_INPUT RECORDS:_
══════════

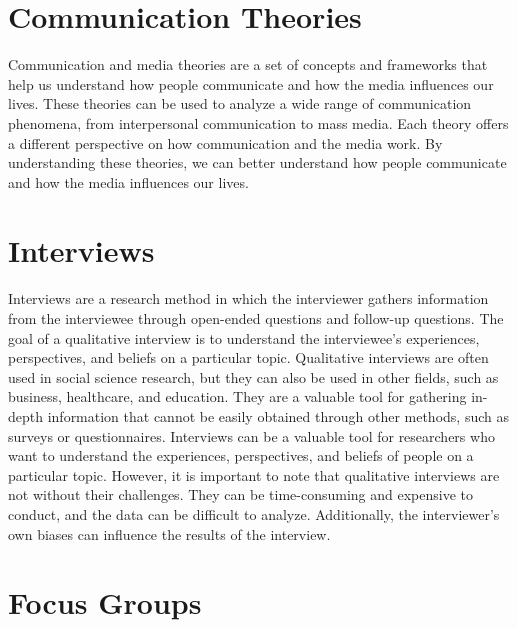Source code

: \documentclass[
  b5paper]{book}
\begin{document}
\hypertarget{communication-theories}{%
\section*{Communication Theories}\label{communication-theories}}

Communication and media theories are a set of concepts and frameworks that help us understand how people communicate and how the media influences our lives. These theories can be used to analyze a wide range of communication phenomena, from interpersonal communication to mass media. Each theory offers a different perspective on how communication and the media work. By understanding these theories, we can better understand how people communicate and how the media influences our lives.

\hypertarget{interviews}{%
\section*{Interviews}\label{interviews}}

Interviews are a research method in which the interviewer gathers information from the interviewee through open-ended questions and follow-up questions. The goal of a qualitative interview is to understand the interviewee's experiences, perspectives, and beliefs on a particular topic. Qualitative interviews are often used in social science research, but they can also be used in other fields, such as business, healthcare, and education. They are a valuable tool for gathering in-depth information that cannot be easily obtained through other methods, such as surveys or questionnaires. Interviews can be a valuable tool for researchers who want to understand the experiences, perspectives, and beliefs of people on a particular topic. However, it is important to note that qualitative interviews are not without their challenges. They can be time-consuming and expensive to conduct, and the data can be difficult to analyze. Additionally, the interviewer's own biases can influence the results of the interview.

\hypertarget{focus-groups}{%
\section*{Focus Groups}\label{focus-groups}}
\end{document}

══════════

_EXERCISE REQUIREMENTS:_ For the word "section", tally the lines of the entries in which it appears and give the total alone.

_EXERCISE OUTPUT:_ 3